27. Teatr potępionych

1.1K 66 1
                                    

5 maja

- Proszę, po prostu pozwól mi odejść!

O Boże, w jaki sposób on jeszcze żył?

- Przysięgam, powiedziałem ci wszystko, co wiem!

Stracił tyle krwi, że powinien był umrzeć wieki temu.

- Musisz mi uwierzyć!

Chciała tylko, żeby umarł...

- Nie wiele mi mówią! Jestem nikim! Jestem tylko żołnierzem!

To było takie okrutne. Nie zasłużył na to...

- Mam w domu żonę! Syn na mnie czeka!

Powinna po prostu poderżnąć mu gardło. Dźgnąć go w serce. Zasłużył na szybką śmierć! Nie musi więcej cierpieć...

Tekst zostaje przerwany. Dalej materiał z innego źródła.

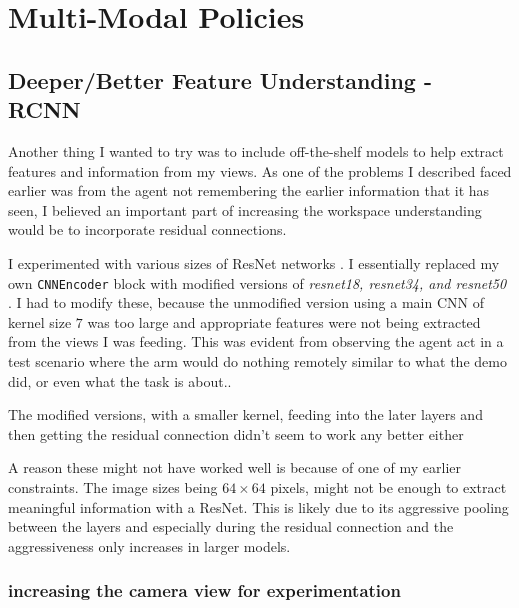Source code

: \section{Multi-Modal Policies}
\subsection{Deeper/Better Feature Understanding - RCNN}
Another thing I wanted to try was to include off-the-shelf models to help extract features and information from my views. As one of the problems I described faced earlier was from the agent not remembering the earlier information that it has seen, I believed an important part of increasing the workspace understanding would be to incorporate residual connections.

I experimented with various sizes of ResNet networks . I essentially replaced my own \verb|CNNEncoder| block with modified versions of \emph{resnet18, resnet34, and resnet50} . I had to modify these, because the unmodified version using a main CNN of kernel size $7$ was too large and appropriate features were not being extracted from the views I was feeding. This was evident from observing the agent act in a test scenario where the arm would do nothing remotely similar to what the demo did, or even what the task is about.. 

The modified versions, with a smaller kernel, feeding into the later layers and then getting the residual connection didn't seem to work any better either 

A reason these might not have worked well is because of one of my earlier constraints. The image sizes being \(64 \times 64\) pixels, might not be enough to extract meaningful information with a ResNet. This is likely due to its aggressive pooling between the layers and especially during the residual connection and the aggressiveness only increases in larger models.  

\subsubsection{increasing the camera view for experimentation}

- Oni mnie potrzebują! Proszę, wypuść mnie! Nikomu nie powiem!

Śmierć była bardziej miłosierna niż... to.

- Błagam cię!

Boże, nie mogła patrzeć... to było...

- Hermiono, proszę... Proszę, nie zabijaj mnie.

Skrzywiła się, słysząc drżenie jego głosu. Jej oczy spotkały się z jego, jej palce drgnęły wokół noża w jej dłoni, ale to nie powstrzymało jej przed wbiciem go w jego tors. Ponownie.

Zakładnik — Oliver Myers — szarpnął się na krześle, do którego był przywiązany. Odrzucił głowę do tyłu, wyjąc z bólu. Pomimo opuszczonego teatru, w którym odbywało się ich przesłuchanie, pomimo rozpadających się ścian i pęknięć biegnących wzdłuż sceny, akustyka była nienaruszona. Za każdym razem doskonale niosły dźwięk jego krzyków, potęgując go, odbijając echem ból.

Oczy Hermiony płonęły, łzy spłynęły jej po policzkach, gdy krew Myersa zebrała się wokół jej dłoni. Próbowała się cofnąć, schować ostrze, powstrzymać jego ból, ale nie mogła, nie miała kontroli. Klątwa Demona wciąż mocno nad nią panowała, nakazując jej przemoc.

Złapała swoje odbicie w rozbitym lustrze poza sceną i to sprawiło, że sama miała ochotę krzyczeć. Wyglądała jak potwór, obraz wyrwany prosto z koszmaru. Oczy czarne i pozbawione życia, krew spływająca po jej twarzy i szatach, gdy wbijała nóż w bezradne ciało Myers'a. Znowu i znowu i znowu.

I nic nie mogła zrobić. Była bezsilna, by zakończyć jego cierpienie. Mordercza niewolnica we własnej skórze.

- Przestań! Przestań! Przestań! - wrzasnęła wewnętrznie, szukając czegokolwiek, czego mogłaby spróbować użyć, by odzyskać kontrolę nad własnym ciałem. Rozejrzała się, ale jak zwykle nic nie było. W pancerzu Klątwy nie było słabego ogniwa. Żadnego wrażliwego punktu, którego by jeszcze nie odkryła.

Nie mogła dosięgnąć sznurków, które ją kontrolowały, więc zamiast tego mogła patrzeć, jak jakaś inna istota przejmuje kontrolę i zmusza ją do robienia rzeczy, o których nigdy by nie śniła, nawet w jej najbardziej ohydnych koszmarach. Nie mogła nic zrobić, tylko krzyczeć, płakać i świadczyć, jak zmieniała się w złoczyńcę tego przedstawienia, potwora w tym teatrze potępionych.

Hermiona zdała sobie sprawę, że Klątwa Demona była bardziej bestią niż klątwą. Drapieżnik owiany magią, który zarzucił sznurki na jej kończyny i wykorzystał ją jako marionetkę, by pobudzić swoją mroczną wolę i zaspokoić swój morderczy apetyt. To manipulowało jej instynktami. Rozzłościło ją, wzmagając żądzę krwi, aby jej mroczne klątwy były bardziej śmiercionośne.

Sprawiło, że wymordowała wszystkich, zarżnęła każdego na swojej drodze, tylko po to, by mogła obżerać się zwłokami, które zostawiła.

Kiedy była pod wpływem Klątwy, dla jej ciała liczyło się tylko polowanie i zabijanie. Bestia zabrała wszystko inne, pozbawiła Hermionę wszystkiego, co ją usposabia, i zostawiła ją z niczym poza głodem krzyków i mroczną magią trzaskającą na krawędzi jej różdżki.